BALTIMORE (AP) - Baltimore’s mayor and police commissioner say they want to transform law enforcement in a city that became emblematic of police abuses, excessive force and callous treatment of young black men.
But after the Justice Department signaled it may abandon its efforts to help that reform, city officials fear they will be left with little money or political backing to repair the fractured relationship between police and citizens.
On Tuesday, Baltimore Police Commissioner Kevin Davis said he has already implemented some reforms outlined in a proposed agreement with the federal government, including updating the department’s use-of-force policy, outfitting officers with body-worn cameras and doubling the hours of mandatory training.
But Davis said the department needs the court’s mandate to ensure continued funding for reform efforts so officers can get the training, equipment and resources they need to improve.
“There’s no backroom deals. There’s no sleight of hand. I am telling you: I want this consent decree. It will make the city better, and it’ll make our relationships with the community better,” Davis said.
Newly minted Attorney General Jeff Sessions indicated on Monday that his Justice Department will review existing consent decrees in order to determine whether they would hamper efforts to combat violence crime.
The Justice Department asked the judge overseeing Baltimore’s consent decree to postpone a hearing scheduled for Thursday for 90 days.
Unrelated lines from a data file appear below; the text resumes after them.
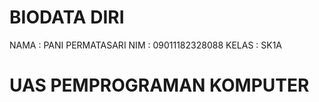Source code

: # BIODATA DIRI
 NAMA  : PANI PERMATASARI
 NIM   : 09011182328088
 KELAS : SK1A
# UAS PEMPROGRAMAN KOMPUTER
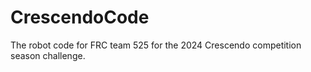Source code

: # CrescendoCode
The robot code for FRC team 525 for the 2024 Crescendo competition season challenge. 
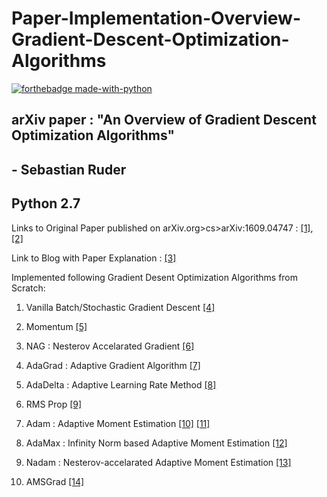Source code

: # Paper-Implementation-Overview-Gradient-Descent-Optimization-Algorithms  

[![forthebadge made-with-python](http://ForTheBadge.com/images/badges/made-with-python.svg)](https://www.python.org/) 


## arXiv paper : "An Overview of Gradient Descent Optimization Algorithms"   
##  - Sebastian Ruder  

## Python 2.7  

Links to Original Paper published on arXiv.org>cs>arXiv:1609.04747  : [[1]](https://arxiv.org/abs/1609.04747), [[2]](https://arxiv.org/pdf/1609.04747.pdf)   

Link to Blog with Paper Explanation : [[3]](http://ruder.io/optimizing-gradient-descent/index.html)  

Implemented following Gradient Desent Optimization Algorithms from Scratch:  

1. Vanilla Batch/Stochastic Gradient Descent [[4]](https://en.wikipedia.org/wiki/Stochastic_gradient_descent)   

2. Momentum [[5]](https://www.cs.toronto.edu/~fritz/absps/momentum.pdf)  
3. NAG : Nesterov Accelarated Gradient  [[6]](https://www2.cs.uic.edu/~zhangx/teaching/agm.pdf)
4. AdaGrad : Adaptive Gradient Algorithm [[7]](http://www.jmlr.org/papers/volume12/duchi11a/duchi11a.pdf)
5. AdaDelta : Adaptive Learning Rate Method [[8]](https://arxiv.org/abs/1212.5701)
6. RMS Prop  [[9]](https://www.cs.toronto.edu/~tijmen/csc321/slides/lecture_slides_lec6.pdf)   
7. Adam : Adaptive Moment Estimation [[10]](https://arxiv.org/abs/1412.6980) [[11]](https://arxiv.org/pdf/1412.6980.pdf)  
8. AdaMax : Infinity Norm based Adaptive Moment Estimation [[12]](https://arxiv.org/pdf/1412.6980.pdf)  
9. Nadam : Nesterov-accelarated Adaptive Moment Estimation [[13]](http://cs229.stanford.edu/proj2015/054_report.pdf)  
10. AMSGrad [[14]](http://www.satyenkale.com/papers/amsgrad.pdf) 
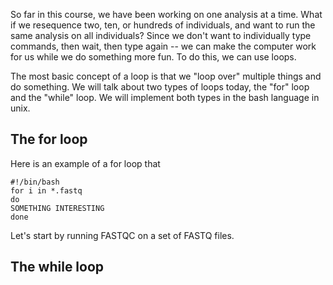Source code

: So far in this course, we have been working on one analysis at a time. What if we resequence two, ten, or hundreds of individuals, and want to run the same analysis on all individuals? Since we don't want to individually type commands, then wait, then type again -- we can make the computer work for us while we do something more fun. To do this, we can use loops.  

The most basic concept of a loop is that we "loop over" multiple things and do something. We will talk about two types of loops today, the "for" loop and the "while" loop. We will implement both types in the bash language in unix. 

## The for loop

Here is an example of a for loop that 

    #!/bin/bash
    for i in *.fastq
    do
    SOMETHING INTERESTING
    done
    

Let's start by running FASTQC on a set of FASTQ files. 

## The while loop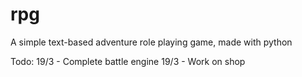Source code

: # rpg
A simple text-based adventure role playing game, made with python

Todo:
19/3 - Complete battle engine
19/3 - Work on shop
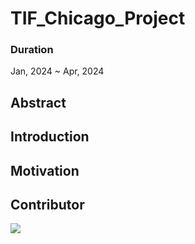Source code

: # TIF_Chicago_Project
### Duration
Jan, 2024 ~ Apr, 2024

## Abstract

## Introduction
  

## Motivation
  
  
## Contributor
<a href="https://github.com/namdarine/TIF_Chicago_Project/graphs/contributors">
  <img src="https://contrib.rocks/image?repo=namdarine/TIF_Chicago_Project" />
</a>

<!-- <div class="photos">
<a href="https://github.com/Juhyunn0"> 
  <img href="Github profile image source"> 
</a> 
<div class="photos">
<a href="Github Profile url"> 
  <img href="Github profile image soure"> 
</a> 
<div class="photos">
<a href="Github Profile url"> 
  <img href="Github profile image source"> 
</a> 
<div class="photos">
<a href="Github Profile url"> 
  <img href="Github profile image source"> 
</a> 
</div>

.photos {
  display: inline-block;
  position: relative;
  width: 200px;
  height: 200px;
  overflow: hidden;
  border-radius: 50%;
} -->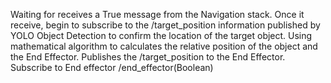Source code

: Waiting for receives a True message from the Navigation stack. Once it receive, begin to subscribe to the /target_position information published by YOLO Object Detection to confirm the location of the target object. 
Using mathematical algorithm to calculates the relative position of the object and the End Effector.
Publishes the /target_position to the End Effector. 
Subscribe to End effector /end_effector(Boolean)
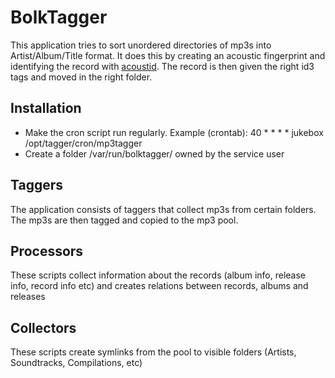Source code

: BolkTagger
==========

This application tries to sort unordered directories of mp3s into Artist/Album/Title format. It does this by creating an acoustic fingerprint and identifying the record with [acoustid](http://www.acoustid.org). The record is then given the right id3 tags and moved in the right folder.

Installation
------------
 * Make the cron script run regularly. Example (crontab): 40 * * * * jukebox /opt/tagger/cron/mp3tagger
 * Create a folder /var/run/bolktagger/ owned by the service user

Taggers
-------
The application consists of taggers that collect mp3s from certain folders. The mp3s are then tagged and copied to the mp3 pool.

Processors
----------
These scripts collect information about the records (album info, release info, record info etc) and creates relations between records, albums and releases

Collectors
----------
These scripts create symlinks from the pool to visible folders (Artists, Soundtracks, Compilations, etc)

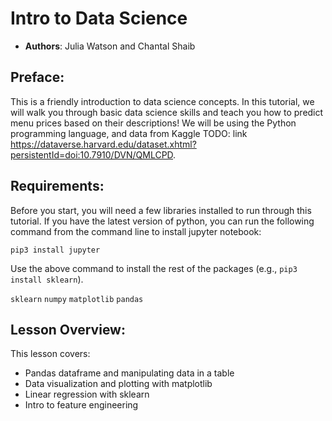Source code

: # Intro to Data Science

 - **Authors**: Julia Watson and Chantal Shaib 

## Preface: ##

This is a friendly introduction to data science concepts. In this tutorial, we will walk you through basic data science skills and teach you how to predict menu prices based on their descriptions! We will be using the Python programming language, and data from Kaggle TODO: link https://dataverse.harvard.edu/dataset.xhtml?persistentId=doi:10.7910/DVN/QMLCPD.

## Requirements: ## 
Before you start, you will need a few libraries installed to run through this tutorial. If you have the latest version of python, you can run the following command from the command line to install jupyter notebook:

  `pip3 install jupyter`

Use the above command to install the rest of the packages (e.g., `pip3 install sklearn`). 

  `sklearn`
  `numpy`
  `matplotlib`
  `pandas`

## Lesson Overview: ##

This lesson covers:

* Pandas dataframe and manipulating data in a table 
* Data visualization and plotting with matplotlib
* Linear regression with sklearn
* Intro to feature engineering

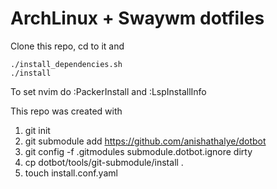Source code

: # ArchLinux + Swaywm dotfiles

Clone this repo, cd to it and

    ./install_dependencies.sh
    ./install


To set nvim do :PackerInstall and :LspInstallInfo

This repo was created with

1. git init
1. git submodule add https://github.com/anishathalye/dotbot
1. git config -f .gitmodules submodule.dotbot.ignore dirty
1. cp dotbot/tools/git-submodule/install .
1. touch install.conf.yaml  
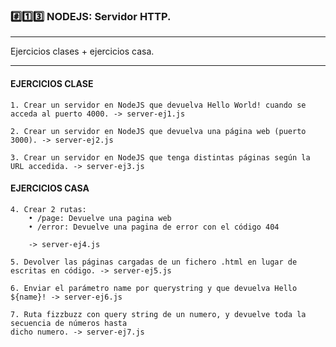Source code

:### #️⃣1️⃣3️⃣ NODEJS: Servidor HTTP.

---

Ejercicios clases + ejercicios casa.


---


#### EJERCICIOS CLASE 
    1. Crear un servidor en NodeJS que devuelva Hello World! cuando se acceda al puerto 4000. -> server-ej1.js

    2. Crear un servidor en NodeJS que devuelva una página web (puerto 3000). -> server-ej2.js

    3. Crear un servidor en NodeJS que tenga distintas páginas según la URL accedida. -> server-ej3.js

#### EJERCICIOS CASA

    4. Crear 2 rutas:
        • /page: Devuelve una pagina web
        • /error: Devuelve una pagina de error con el código 404
        
        -> server-ej4.js
        
    5. Devolver las páginas cargadas de un fichero .html en lugar de escritas en código. -> server-ej5.js
    
    6. Enviar el parámetro name por querystring y que devuelva Hello ${name}! -> server-ej6.js
    
    7. Ruta fizzbuzz con query string de un numero, y devuelve toda la secuencia de números hasta
    dicho numero. -> server-ej7.js
   
   

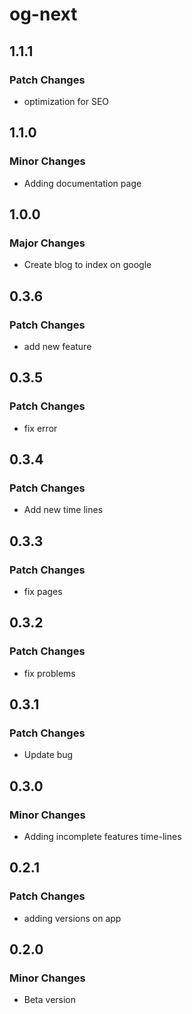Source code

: # og-next

## 1.1.1

### Patch Changes

- optimization for SEO

## 1.1.0

### Minor Changes

- Adding documentation page

## 1.0.0

### Major Changes

- Create blog to index on google

## 0.3.6

### Patch Changes

- add new feature

## 0.3.5

### Patch Changes

- fix error

## 0.3.4

### Patch Changes

- Add new time lines

## 0.3.3

### Patch Changes

- fix pages

## 0.3.2

### Patch Changes

- fix problems

## 0.3.1

### Patch Changes

- Update bug

## 0.3.0

### Minor Changes

- Adding incomplete features time-lines

## 0.2.1

### Patch Changes

- adding versions on app

## 0.2.0

### Minor Changes

- Beta version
Davis and Mayor Catherine Pugh were quick to say they oppose the request, and are anxious to move forward.
“It’s a punch in the gut to the community, certainly to me, and to the men and women of this police department,” Davis said.
Gene Ryan, the president of the Baltimore police union, did not immediately return a call for comment Tuesday.
They mayor said the city has set aside some money for improvements, and while it’s “not nearly enough,” it’s “enough to get things moving.”
The proposed consent decree in Baltimore comes after the Justice Department released a scathing report last year detailing longstanding patterns racial profiling and excessive force within the city’s police force. The review was prompted by the death of Freddie Gray, a 25-year-old black man whose neck was broken in the back of a transport wagon, and whose death roiled the city.
Since Gray’s death, the homicide rate in Baltimore has continued to rise, and the city has struggled to rid the police department of corruption. Recently, seven officers were accused of turning off their body cameras, making unlawful arrests and robbing citizens of cash and jewelry. At a news conference announcing the charges, Davis called the indictments “part of the messy business of reform.”
Davis spent 20 years with the Prince George’s County Police Department, which signed on to a consent decree in 2004. Five years later, the department was released from the agreement after implementing significant reforms that included installing video recorders in police cars and improving its system of reviewing police shootings.
The Justice Department opened an investigation into that department in 1999, after several people were attacked by police dogs. The following year, the Justice Department expanded its investigation to include broader allegations of excessive force.
Davis said without the consent decree, the Baltimore Police Department wouldn’t be able to accomplish necessary reforms “at the pace we need to achieve,” he said.
“The reforms are coming, no matter what,” he said. “But the reforms that cost money, require budgetary commitments, require technology commitments, require training commitments, they are the things that consent decrees really mandate. They hold our feet to the fire and they don’t expire when Kevin Davis is no longer the commissioner. They live on over time.”